One notable feature of the project has been the degree of joint working across the large numbers of AHSNs that are focusing on atrial fibrillation as a priority. Julia highlighted the opportunities to share learning and adopt tools and approaches developed by other AHSNs, while individual AHSNS remained responsible for supporting implementation in their regions, drawing on strong links with local organisations and their understanding of the local context.

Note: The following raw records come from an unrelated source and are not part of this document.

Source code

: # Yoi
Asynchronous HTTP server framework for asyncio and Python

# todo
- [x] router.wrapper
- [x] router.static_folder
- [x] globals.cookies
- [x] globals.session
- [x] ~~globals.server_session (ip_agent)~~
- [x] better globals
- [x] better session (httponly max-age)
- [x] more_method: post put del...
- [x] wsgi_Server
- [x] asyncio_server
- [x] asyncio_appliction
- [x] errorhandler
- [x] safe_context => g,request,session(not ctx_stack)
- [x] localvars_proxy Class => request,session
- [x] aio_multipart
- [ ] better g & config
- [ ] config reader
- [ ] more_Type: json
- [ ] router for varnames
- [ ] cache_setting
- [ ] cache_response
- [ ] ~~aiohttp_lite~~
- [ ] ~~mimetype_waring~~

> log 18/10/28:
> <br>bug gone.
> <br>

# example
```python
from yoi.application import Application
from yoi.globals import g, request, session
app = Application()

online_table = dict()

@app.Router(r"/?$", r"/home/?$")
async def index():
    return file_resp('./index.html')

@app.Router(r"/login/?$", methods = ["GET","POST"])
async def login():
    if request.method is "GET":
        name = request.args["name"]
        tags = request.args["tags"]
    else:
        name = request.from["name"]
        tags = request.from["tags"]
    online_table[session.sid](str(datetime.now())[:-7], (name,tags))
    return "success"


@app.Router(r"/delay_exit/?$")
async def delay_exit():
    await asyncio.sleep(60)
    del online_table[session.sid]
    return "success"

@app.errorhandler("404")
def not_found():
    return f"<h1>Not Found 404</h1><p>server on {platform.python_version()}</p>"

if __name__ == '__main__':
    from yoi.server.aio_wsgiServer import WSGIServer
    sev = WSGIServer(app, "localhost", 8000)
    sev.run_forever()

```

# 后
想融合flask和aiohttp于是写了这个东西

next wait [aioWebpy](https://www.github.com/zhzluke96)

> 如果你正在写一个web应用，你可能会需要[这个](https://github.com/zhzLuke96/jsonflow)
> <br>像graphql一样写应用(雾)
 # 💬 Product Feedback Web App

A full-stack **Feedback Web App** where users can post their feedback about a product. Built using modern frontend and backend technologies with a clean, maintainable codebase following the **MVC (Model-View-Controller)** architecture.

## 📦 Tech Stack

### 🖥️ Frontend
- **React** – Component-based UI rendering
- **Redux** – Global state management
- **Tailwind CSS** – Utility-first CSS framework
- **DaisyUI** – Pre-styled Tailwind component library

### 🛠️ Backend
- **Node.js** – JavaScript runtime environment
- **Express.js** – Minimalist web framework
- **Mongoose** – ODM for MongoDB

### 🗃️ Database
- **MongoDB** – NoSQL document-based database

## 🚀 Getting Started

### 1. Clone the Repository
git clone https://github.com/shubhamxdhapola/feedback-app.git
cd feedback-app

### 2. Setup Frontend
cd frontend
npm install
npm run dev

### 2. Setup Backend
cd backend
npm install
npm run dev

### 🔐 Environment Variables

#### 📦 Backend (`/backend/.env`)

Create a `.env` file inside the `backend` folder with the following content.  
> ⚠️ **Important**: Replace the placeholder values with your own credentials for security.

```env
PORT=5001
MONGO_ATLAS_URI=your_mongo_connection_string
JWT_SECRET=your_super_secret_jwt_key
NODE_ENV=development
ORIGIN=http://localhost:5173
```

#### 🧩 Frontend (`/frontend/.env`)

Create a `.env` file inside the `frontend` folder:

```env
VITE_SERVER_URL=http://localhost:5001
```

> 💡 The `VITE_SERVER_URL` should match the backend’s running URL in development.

Like other interviewees, Julia emphasised the challenges of supporting adoption and spread of innovation in highly fragmented local systems. It was particularly difficult to make rapid progress when she needed to engage with individual clinical commissioning groups and providers. Conversely, it was possible to work much faster when there were established forums bringing together commissioners and the providers of specific services across the region, particularly if there was a degree of shared governance and administrative infrastructure to set shared objectives and monitor progress. The partnerships responsible for delivering the two sustainability and transformation plans for the North West Coast might provide a basis for making progress across the whole region in future.
Like other projects we looked at, the Innovation Agency’s atrial fibrillation programme is fast moving and continuing to evolve. Current projects include genotype-guided dosing for patients using warfarin in anti-coagulation clinics so that they can be prescribed the right dose of warfarin or consider alternative drugs faster if a sensitivity is identified. The AHSN is also exploring scope for patients to play a more active role in monitoring their conditions. (There is evidence that supporting patients to monitor their own blood-clotting times helps to improve management of the condition and their time in therapeutic range). This means that the evidence base needs to evolve too, and much more quickly than it is currently. The Innovation Agency is evaluating the impact of introducing new diagnostic tools, genotype-guided dosing, and self-monitoring as well as other digital innovations.